[DATA Boundary: Start]
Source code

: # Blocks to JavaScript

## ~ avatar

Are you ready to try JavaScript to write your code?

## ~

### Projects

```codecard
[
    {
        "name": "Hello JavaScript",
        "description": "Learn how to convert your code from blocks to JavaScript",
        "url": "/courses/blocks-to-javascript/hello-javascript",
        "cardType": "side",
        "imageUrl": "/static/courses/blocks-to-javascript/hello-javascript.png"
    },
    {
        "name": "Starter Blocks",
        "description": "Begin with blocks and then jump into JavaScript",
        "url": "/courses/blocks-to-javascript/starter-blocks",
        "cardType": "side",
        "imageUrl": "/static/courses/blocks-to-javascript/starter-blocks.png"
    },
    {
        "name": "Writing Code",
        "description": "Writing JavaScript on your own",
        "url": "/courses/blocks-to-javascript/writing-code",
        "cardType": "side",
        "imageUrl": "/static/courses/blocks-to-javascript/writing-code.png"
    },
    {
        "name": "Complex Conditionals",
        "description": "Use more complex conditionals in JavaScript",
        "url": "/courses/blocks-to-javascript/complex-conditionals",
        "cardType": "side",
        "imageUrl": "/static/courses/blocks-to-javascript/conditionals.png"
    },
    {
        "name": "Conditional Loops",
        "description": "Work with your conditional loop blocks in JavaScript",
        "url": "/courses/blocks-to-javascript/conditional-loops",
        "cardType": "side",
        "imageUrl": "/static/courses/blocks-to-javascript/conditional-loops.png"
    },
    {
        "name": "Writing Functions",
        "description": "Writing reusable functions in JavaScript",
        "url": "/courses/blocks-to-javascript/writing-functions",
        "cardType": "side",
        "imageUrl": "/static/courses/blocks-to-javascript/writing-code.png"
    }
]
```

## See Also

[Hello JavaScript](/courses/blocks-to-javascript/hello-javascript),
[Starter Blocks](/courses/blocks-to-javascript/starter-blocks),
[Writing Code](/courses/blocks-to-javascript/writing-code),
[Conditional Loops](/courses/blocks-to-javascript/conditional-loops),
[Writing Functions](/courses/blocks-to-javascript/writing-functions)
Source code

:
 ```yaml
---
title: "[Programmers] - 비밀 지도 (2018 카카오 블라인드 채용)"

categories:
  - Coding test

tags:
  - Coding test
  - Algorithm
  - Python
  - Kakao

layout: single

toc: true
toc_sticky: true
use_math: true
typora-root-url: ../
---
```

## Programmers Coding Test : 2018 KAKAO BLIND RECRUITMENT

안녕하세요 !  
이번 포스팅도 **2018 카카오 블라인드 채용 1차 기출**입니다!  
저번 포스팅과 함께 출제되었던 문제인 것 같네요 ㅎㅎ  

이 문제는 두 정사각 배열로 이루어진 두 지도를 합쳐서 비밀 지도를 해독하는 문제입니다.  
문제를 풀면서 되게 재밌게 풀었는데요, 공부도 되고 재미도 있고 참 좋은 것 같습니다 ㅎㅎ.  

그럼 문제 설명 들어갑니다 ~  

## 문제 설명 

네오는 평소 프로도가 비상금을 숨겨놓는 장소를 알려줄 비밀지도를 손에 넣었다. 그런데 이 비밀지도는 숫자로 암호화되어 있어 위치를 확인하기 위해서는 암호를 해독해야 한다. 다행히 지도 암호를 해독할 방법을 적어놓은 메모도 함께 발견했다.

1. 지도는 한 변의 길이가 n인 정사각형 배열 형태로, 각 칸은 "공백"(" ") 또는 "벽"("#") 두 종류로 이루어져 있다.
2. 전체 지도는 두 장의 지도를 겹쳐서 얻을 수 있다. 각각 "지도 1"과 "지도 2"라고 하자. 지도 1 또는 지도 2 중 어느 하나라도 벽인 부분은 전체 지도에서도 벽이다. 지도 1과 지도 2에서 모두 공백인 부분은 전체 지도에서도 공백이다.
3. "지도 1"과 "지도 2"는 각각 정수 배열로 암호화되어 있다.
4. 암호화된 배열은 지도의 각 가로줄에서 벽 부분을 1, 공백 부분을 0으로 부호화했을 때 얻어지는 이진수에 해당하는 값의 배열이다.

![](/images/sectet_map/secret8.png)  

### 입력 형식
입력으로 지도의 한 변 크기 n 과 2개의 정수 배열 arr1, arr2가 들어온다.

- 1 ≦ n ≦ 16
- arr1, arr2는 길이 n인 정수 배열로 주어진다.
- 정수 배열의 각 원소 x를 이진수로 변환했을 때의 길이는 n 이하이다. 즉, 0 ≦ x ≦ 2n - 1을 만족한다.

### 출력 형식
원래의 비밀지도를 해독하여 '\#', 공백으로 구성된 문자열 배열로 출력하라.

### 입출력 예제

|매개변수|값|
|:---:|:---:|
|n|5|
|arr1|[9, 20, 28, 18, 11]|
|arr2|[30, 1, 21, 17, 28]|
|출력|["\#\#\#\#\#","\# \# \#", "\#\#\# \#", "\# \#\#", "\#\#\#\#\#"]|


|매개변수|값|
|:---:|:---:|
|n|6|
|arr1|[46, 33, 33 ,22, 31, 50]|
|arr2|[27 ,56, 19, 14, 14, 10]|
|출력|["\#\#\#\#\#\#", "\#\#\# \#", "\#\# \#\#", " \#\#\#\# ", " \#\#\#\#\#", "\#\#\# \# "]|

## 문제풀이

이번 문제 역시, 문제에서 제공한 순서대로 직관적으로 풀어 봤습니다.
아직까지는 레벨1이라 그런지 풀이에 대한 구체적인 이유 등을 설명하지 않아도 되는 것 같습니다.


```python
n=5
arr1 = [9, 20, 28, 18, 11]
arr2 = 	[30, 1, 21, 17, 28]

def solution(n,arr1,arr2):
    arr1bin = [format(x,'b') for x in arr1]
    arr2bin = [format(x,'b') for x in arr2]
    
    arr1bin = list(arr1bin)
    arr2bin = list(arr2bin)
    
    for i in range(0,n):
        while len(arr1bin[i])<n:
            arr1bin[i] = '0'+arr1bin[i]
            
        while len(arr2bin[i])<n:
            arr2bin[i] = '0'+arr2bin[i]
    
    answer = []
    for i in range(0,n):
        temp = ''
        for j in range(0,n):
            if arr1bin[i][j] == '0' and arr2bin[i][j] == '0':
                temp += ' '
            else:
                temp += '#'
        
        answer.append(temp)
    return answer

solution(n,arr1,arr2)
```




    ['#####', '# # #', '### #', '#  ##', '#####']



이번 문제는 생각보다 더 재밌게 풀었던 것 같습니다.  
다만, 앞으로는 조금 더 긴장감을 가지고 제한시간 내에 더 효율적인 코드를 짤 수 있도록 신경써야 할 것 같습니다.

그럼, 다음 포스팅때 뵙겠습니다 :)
[DATA Boundary: End]
WORK INSTRUCTIONS:
Each line of the records should be transcribed without change.

EXPECTED ANSWER:
Source code

: # Blocks to JavaScript

## ~ avatar

Are you ready to try JavaScript to write your code?

## ~

### Projects

```codecard
[
    {
        "name": "Hello JavaScript",
        "description": "Learn how to convert your code from blocks to JavaScript",
        "url": "/courses/blocks-to-javascript/hello-javascript",
        "cardType": "side",
        "imageUrl": "/static/courses/blocks-to-javascript/hello-javascript.png"
    },
    {
        "name": "Starter Blocks",
        "description": "Begin with blocks and then jump into JavaScript",
        "url": "/courses/blocks-to-javascript/starter-blocks",
        "cardType": "side",
        "imageUrl": "/static/courses/blocks-to-javascript/starter-blocks.png"
    },
    {
        "name": "Writing Code",
        "description": "Writing JavaScript on your own",
        "url": "/courses/blocks-to-javascript/writing-code",
        "cardType": "side",
        "imageUrl": "/static/courses/blocks-to-javascript/writing-code.png"
    },
    {
        "name": "Complex Conditionals",
        "description": "Use more complex conditionals in JavaScript",
        "url": "/courses/blocks-to-javascript/complex-conditionals",
        "cardType": "side",
        "imageUrl": "/static/courses/blocks-to-javascript/conditionals.png"
    },
    {
        "name": "Conditional Loops",
        "description": "Work with your conditional loop blocks in JavaScript",
        "url": "/courses/blocks-to-javascript/conditional-loops",
        "cardType": "side",
        "imageUrl": "/static/courses/blocks-to-javascript/conditional-loops.png"
    },
    {
        "name": "Writing Functions",
        "description": "Writing reusable functions in JavaScript",
        "url": "/courses/blocks-to-javascript/writing-functions",
        "cardType": "side",
        "imageUrl": "/static/courses/blocks-to-javascript/writing-code.png"
    }
]
```

## See Also

[Hello JavaScript](/courses/blocks-to-javascript/hello-javascript),
[Starter Blocks](/courses/blocks-to-javascript/starter-blocks),
[Writing Code](/courses/blocks-to-javascript/writing-code),
[Conditional Loops](/courses/blocks-to-javascript/conditional-loops),
[Writing Functions](/courses/blocks-to-javascript/writing-functions)
Source code

:
 ```yaml
---
title: "[Programmers] - 비밀 지도 (2018 카카오 블라인드 채용)"

categories:
  - Coding test

tags:
  - Coding test
  - Algorithm
  - Python
  - Kakao

layout: single

toc: true
toc_sticky: true
use_math: true
typora-root-url: ../
---
```

## Programmers Coding Test : 2018 KAKAO BLIND RECRUITMENT

안녕하세요 !  
이번 포스팅도 **2018 카카오 블라인드 채용 1차 기출**입니다!  
저번 포스팅과 함께 출제되었던 문제인 것 같네요 ㅎㅎ  

이 문제는 두 정사각 배열로 이루어진 두 지도를 합쳐서 비밀 지도를 해독하는 문제입니다.  
문제를 풀면서 되게 재밌게 풀었는데요, 공부도 되고 재미도 있고 참 좋은 것 같습니다 ㅎㅎ.  

그럼 문제 설명 들어갑니다 ~  

## 문제 설명 

네오는 평소 프로도가 비상금을 숨겨놓는 장소를 알려줄 비밀지도를 손에 넣었다. 그런데 이 비밀지도는 숫자로 암호화되어 있어 위치를 확인하기 위해서는 암호를 해독해야 한다. 다행히 지도 암호를 해독할 방법을 적어놓은 메모도 함께 발견했다.

1. 지도는 한 변의 길이가 n인 정사각형 배열 형태로, 각 칸은 "공백"(" ") 또는 "벽"("#") 두 종류로 이루어져 있다.
2. 전체 지도는 두 장의 지도를 겹쳐서 얻을 수 있다. 각각 "지도 1"과 "지도 2"라고 하자. 지도 1 또는 지도 2 중 어느 하나라도 벽인 부분은 전체 지도에서도 벽이다. 지도 1과 지도 2에서 모두 공백인 부분은 전체 지도에서도 공백이다.
3. "지도 1"과 "지도 2"는 각각 정수 배열로 암호화되어 있다.
4. 암호화된 배열은 지도의 각 가로줄에서 벽 부분을 1, 공백 부분을 0으로 부호화했을 때 얻어지는 이진수에 해당하는 값의 배열이다.

![](/images/sectet_map/secret8.png)  

### 입력 형식
입력으로 지도의 한 변 크기 n 과 2개의 정수 배열 arr1, arr2가 들어온다.

- 1 ≦ n ≦ 16
- arr1, arr2는 길이 n인 정수 배열로 주어진다.
- 정수 배열의 각 원소 x를 이진수로 변환했을 때의 길이는 n 이하이다. 즉, 0 ≦ x ≦ 2n - 1을 만족한다.

### 출력 형식
원래의 비밀지도를 해독하여 '\#', 공백으로 구성된 문자열 배열로 출력하라.

### 입출력 예제

|매개변수|값|
|:---:|:---:|
|n|5|
|arr1|[9, 20, 28, 18, 11]|
|arr2|[30, 1, 21, 17, 28]|
|출력|["\#\#\#\#\#","\# \# \#", "\#\#\# \#", "\# \#\#", "\#\#\#\#\#"]|


|매개변수|값|
|:---:|:---:|
|n|6|
|arr1|[46, 33, 33 ,22, 31, 50]|
|arr2|[27 ,56, 19, 14, 14, 10]|
|출력|["\#\#\#\#\#\#", "\#\#\# \#", "\#\# \#\#", " \#\#\#\# ", " \#\#\#\#\#", "\#\#\# \# "]|

## 문제풀이

이번 문제 역시, 문제에서 제공한 순서대로 직관적으로 풀어 봤습니다.
아직까지는 레벨1이라 그런지 풀이에 대한 구체적인 이유 등을 설명하지 않아도 되는 것 같습니다.


```python
n=5
arr1 = [9, 20, 28, 18, 11]
arr2 = 	[30, 1, 21, 17, 28]

def solution(n,arr1,arr2):
    arr1bin = [format(x,'b') for x in arr1]
    arr2bin = [format(x,'b') for x in arr2]
    
    arr1bin = list(arr1bin)
    arr2bin = list(arr2bin)
    
    for i in range(0,n):
        while len(arr1bin[i])<n:
            arr1bin[i] = '0'+arr1bin[i]
            
        while len(arr2bin[i])<n:
            arr2bin[i] = '0'+arr2bin[i]
    
    answer = []
    for i in range(0,n):
        temp = ''
        for j in range(0,n):
            if arr1bin[i][j] == '0' and arr2bin[i][j] == '0':
                temp += ' '
            else:
                temp += '#'
        
        answer.append(temp)
    return answer

solution(n,arr1,arr2)
```




    ['#####', '# # #', '### #', '#  ##', '#####']



이번 문제는 생각보다 더 재밌게 풀었던 것 같습니다.  
다만, 앞으로는 조금 더 긴장감을 가지고 제한시간 내에 더 효율적인 코드를 짤 수 있도록 신경써야 할 것 같습니다.

그럼, 다음 포스팅때 뵙겠습니다 :)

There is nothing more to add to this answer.